Record excerpts –
•••••
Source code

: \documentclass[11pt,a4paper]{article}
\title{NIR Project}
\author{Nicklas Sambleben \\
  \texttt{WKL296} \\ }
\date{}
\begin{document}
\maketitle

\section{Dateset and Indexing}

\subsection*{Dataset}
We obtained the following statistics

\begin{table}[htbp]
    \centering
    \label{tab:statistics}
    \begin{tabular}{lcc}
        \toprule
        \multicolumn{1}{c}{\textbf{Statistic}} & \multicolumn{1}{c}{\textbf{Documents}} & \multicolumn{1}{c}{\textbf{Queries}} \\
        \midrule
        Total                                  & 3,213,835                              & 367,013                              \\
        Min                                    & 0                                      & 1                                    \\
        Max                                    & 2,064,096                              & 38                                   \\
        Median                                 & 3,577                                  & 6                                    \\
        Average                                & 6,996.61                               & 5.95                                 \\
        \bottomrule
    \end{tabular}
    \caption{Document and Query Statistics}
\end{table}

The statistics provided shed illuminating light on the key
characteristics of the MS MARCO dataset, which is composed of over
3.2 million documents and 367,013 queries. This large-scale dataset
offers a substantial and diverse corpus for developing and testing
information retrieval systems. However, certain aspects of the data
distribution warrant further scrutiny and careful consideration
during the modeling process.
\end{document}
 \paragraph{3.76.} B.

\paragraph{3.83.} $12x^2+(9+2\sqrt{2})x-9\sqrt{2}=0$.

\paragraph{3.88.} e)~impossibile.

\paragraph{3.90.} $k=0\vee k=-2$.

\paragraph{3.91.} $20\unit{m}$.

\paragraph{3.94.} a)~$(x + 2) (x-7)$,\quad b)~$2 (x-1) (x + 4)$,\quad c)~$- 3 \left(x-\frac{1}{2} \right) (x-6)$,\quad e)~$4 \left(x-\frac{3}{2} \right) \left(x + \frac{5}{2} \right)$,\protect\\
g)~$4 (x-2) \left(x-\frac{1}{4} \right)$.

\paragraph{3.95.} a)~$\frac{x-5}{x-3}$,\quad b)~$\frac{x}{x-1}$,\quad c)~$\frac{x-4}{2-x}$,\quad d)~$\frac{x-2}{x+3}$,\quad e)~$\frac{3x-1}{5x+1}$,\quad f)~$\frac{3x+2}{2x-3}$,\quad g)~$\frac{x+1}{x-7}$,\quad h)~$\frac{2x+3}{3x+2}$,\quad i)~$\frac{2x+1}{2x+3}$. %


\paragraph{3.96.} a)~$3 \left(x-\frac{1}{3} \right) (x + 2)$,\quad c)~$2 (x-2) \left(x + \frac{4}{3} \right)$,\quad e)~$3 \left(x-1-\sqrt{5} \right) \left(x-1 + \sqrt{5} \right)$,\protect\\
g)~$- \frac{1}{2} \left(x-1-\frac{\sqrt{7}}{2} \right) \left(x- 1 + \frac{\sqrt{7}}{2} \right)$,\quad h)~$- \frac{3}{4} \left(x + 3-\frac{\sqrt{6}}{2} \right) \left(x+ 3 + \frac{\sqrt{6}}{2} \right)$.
•••••
Exercise –
State the number of lines above that contain "begin". Write nothing besides it.

Answer to the problem –
3